■ **REQUIRED ACTION**: Each line that has the string "radio" must be copied from the records below.

■ **DATA SUPPLIED**:
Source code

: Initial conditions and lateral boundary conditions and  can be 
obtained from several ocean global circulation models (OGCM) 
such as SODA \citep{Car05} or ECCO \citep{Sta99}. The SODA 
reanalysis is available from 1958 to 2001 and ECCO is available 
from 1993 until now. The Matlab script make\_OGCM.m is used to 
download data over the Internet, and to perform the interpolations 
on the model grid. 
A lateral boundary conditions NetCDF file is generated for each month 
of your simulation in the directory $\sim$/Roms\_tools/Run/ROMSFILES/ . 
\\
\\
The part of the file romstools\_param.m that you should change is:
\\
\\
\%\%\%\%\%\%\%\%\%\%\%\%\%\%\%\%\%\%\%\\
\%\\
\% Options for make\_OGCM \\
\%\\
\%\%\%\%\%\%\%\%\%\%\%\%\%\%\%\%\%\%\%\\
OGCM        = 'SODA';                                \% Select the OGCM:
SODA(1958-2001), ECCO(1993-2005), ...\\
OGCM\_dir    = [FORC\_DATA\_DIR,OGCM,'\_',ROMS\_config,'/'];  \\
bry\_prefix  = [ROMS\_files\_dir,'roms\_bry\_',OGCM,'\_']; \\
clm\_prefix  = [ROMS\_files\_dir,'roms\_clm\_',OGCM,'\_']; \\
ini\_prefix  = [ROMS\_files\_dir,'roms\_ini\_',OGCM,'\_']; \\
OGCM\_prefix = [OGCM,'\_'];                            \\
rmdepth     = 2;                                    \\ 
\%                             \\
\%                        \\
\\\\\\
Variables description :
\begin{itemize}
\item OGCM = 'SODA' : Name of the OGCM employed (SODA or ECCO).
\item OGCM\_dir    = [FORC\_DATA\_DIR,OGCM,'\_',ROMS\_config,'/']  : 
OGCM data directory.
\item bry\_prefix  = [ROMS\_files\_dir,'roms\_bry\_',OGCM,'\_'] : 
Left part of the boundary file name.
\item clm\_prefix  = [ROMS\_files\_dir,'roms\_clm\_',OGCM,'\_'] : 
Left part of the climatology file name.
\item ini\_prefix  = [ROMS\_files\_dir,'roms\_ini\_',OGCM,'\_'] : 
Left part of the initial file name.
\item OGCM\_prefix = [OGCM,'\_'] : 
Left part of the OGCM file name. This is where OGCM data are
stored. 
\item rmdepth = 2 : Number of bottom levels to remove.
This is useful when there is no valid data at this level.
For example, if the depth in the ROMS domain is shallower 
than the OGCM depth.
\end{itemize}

---

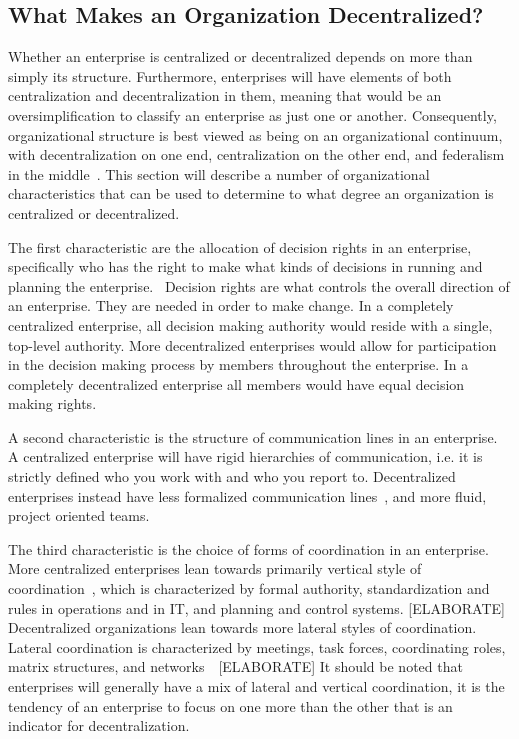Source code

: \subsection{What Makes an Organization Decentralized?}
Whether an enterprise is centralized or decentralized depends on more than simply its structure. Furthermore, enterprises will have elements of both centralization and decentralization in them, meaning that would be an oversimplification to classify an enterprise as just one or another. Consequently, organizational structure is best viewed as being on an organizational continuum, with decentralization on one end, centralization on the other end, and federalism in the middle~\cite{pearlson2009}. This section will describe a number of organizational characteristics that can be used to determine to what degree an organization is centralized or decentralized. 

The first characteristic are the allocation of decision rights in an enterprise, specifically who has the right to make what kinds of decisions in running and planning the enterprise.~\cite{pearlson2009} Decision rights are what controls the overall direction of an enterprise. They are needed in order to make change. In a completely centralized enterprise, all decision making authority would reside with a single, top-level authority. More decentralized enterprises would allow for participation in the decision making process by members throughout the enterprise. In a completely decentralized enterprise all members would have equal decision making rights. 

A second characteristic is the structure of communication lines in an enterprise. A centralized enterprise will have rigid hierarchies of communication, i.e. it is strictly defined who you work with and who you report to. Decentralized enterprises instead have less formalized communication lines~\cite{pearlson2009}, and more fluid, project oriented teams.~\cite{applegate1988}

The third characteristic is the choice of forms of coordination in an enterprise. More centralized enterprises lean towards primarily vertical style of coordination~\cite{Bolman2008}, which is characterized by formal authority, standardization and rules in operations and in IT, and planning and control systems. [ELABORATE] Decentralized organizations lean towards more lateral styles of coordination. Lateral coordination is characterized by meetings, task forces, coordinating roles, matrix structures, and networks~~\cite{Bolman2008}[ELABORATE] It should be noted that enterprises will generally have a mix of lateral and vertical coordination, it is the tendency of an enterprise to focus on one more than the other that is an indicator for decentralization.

---

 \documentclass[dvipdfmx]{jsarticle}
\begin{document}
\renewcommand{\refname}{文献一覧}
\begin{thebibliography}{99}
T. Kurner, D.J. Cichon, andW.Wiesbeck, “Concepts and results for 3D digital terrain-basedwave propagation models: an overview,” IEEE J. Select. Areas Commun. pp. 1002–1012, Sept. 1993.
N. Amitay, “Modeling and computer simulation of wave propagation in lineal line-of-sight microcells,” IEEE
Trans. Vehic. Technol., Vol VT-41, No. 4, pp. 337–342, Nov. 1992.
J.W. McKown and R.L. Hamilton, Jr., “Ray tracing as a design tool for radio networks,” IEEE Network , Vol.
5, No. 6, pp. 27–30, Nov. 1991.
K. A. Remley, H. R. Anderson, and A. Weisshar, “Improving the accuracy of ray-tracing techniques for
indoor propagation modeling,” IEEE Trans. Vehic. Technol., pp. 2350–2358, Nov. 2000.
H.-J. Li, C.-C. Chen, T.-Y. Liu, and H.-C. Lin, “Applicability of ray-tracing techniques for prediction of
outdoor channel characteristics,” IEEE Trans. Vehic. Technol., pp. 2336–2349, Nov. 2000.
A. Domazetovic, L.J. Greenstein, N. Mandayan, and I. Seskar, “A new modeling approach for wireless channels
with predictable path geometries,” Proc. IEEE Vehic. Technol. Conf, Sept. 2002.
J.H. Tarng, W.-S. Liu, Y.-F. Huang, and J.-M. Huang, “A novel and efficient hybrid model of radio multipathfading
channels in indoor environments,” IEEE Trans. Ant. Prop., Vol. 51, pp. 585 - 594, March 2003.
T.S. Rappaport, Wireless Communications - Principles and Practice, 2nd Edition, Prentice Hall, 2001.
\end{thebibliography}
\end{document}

■ **TASK RESULT**:
J.W. McKown and R.L. Hamilton, Jr., “Ray tracing as a design tool for radio networks,” IEEE Network , Vol.
J.H. Tarng, W.-S. Liu, Y.-F. Huang, and J.-M. Huang, “A novel and efficient hybrid model of radio multipathfading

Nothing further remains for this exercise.